According to the invention, the control device CTRL is furthermore designed such that it can influence the rotational speeds u1, u2 of the two motor units M1, M2 independently of one another. It is also designed so that during a procedure, they regularly detect the distances s1, s2 of the two wheel units R1, R2 covered by the respective starting position P1 or P2 at the same time, compare them and detect differences occurring between two at the same time Routes s1, s2 the motor units M1, M2 can influence in terms of speed to the effect that in subsequent detection of each simultaneously covered distances s1, s2 occurring differences are minimized, at least in total as possible. At the same time an "overshoot" of the differences is accepted, ie an occasional occurrence of negative differences and positive differences between the distances s1, on the one hand, and s2, on the other hand. This makes it possible to achieve that the last element EL (and also the further elements E2, E3) in the end ultimately moves very precisely along the straight line L. The lower these occurring differences whose cause, for example, in technology tolerances of the motor units M1, M2 and / or external influences such. B. Crosswind during the process and / or slightly rough to be driven underground U may be, the more accurate the process along the imaginary line L.

Trajectories s1, s2 traveled at different times are exemplary in the diagram of FIG Fig. 5 shown. In this case, the designations t1, t2, t3 and t4 represent the different points in time at which the hitherto traveled distances (respectively denoted by s1 and s2) have been detected. The differences between the illustrated lengths of the distances s1, s2 per time point t1, t2, t3 and t4 are the differences between the distance traveled s1, s2.

The Fig. 4 shows, viewed from the front, for reasons of clarity, only a part of the roof according to the invention, namely the last element EL together with the mounting areas MB1, MB2, the motor units M1, M2 and the wheel units R1, R2, arranged on the already mentioned substrate U. Furthermore is still, symbolically, the control unit CTRL shown.

To the roof of the invention, for example, against coarser weather conditions such. B. to protect sudden storm squalls, it is advantageous if the last element EL is fixed in place at its initial position P1 and / or end position P2.
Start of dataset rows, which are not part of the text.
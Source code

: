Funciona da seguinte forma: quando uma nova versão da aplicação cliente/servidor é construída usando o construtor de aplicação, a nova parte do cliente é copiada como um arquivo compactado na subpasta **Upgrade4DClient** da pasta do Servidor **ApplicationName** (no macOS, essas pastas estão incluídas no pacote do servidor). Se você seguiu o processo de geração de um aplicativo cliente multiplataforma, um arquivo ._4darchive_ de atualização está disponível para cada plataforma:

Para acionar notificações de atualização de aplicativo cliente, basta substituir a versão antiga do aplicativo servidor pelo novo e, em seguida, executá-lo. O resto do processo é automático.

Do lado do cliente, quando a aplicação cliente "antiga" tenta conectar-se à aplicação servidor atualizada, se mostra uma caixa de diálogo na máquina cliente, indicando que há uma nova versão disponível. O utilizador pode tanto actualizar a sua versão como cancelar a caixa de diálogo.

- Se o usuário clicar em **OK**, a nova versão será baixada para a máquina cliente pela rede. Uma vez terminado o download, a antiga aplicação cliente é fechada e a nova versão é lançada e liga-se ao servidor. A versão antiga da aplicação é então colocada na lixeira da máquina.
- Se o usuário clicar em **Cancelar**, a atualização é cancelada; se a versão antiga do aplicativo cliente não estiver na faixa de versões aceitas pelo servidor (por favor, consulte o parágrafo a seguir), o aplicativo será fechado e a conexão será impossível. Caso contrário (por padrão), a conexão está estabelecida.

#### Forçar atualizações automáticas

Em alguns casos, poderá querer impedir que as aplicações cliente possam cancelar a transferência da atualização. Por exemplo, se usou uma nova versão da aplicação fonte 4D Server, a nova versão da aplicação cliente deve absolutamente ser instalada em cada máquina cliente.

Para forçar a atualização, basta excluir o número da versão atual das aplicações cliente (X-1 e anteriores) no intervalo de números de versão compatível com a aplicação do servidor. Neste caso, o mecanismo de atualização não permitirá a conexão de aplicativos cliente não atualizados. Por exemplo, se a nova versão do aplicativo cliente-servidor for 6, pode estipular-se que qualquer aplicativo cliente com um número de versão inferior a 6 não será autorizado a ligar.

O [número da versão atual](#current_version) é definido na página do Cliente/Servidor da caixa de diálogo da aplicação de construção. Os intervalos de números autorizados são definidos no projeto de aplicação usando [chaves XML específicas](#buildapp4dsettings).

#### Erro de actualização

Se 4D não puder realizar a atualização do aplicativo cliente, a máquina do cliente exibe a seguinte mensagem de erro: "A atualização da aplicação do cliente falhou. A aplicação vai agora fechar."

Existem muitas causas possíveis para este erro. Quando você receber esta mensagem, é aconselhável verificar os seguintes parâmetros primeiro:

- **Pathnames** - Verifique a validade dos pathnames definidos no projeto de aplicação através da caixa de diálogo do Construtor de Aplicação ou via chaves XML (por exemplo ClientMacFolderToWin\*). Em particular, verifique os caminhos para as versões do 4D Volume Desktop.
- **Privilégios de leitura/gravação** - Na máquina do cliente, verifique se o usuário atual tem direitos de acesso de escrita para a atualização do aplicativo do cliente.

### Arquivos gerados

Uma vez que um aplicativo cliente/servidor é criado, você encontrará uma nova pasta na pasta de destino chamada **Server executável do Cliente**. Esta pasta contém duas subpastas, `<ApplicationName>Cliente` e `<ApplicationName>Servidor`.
In an advantageous embodiment, the control unit CTRL contains a memory area MEM. The values of, for example, the distances s1, s2 detected at different points in time during a first-time method operation, the associated speeds u1, u2 of the motor units M1, M2 and the wheel circumferences of the wheel units R1, R2 can be stored and provided again for further uses, for example later occurring process operations and for so-called. Corrections. Correction rides are those rides that are performed after the occurrence of large lateral deviations from the imaginary line L. Such deviations can be caused for example by crosswinds. For this purpose, the control unit CTRL is advantageously designed so that it continuously detects the difference between the detected distances s1, s2 and initiates such correction travel when a given limit value is exceeded with speeds u1, u2 of the motor units M1, M2, those of those speeds u1, u2 are different, in which the correction trip, so the previous method of the elements, has been triggered. These speeds u, u2, which are different from the previous method, are determined by the control unit CTRL from the differences between the detected distances s1, s2 of the previous method, the detected distances s1, s2 themselves and from the corresponding values of the original, first-time method stored in the memory area MEM of the elements can be determined.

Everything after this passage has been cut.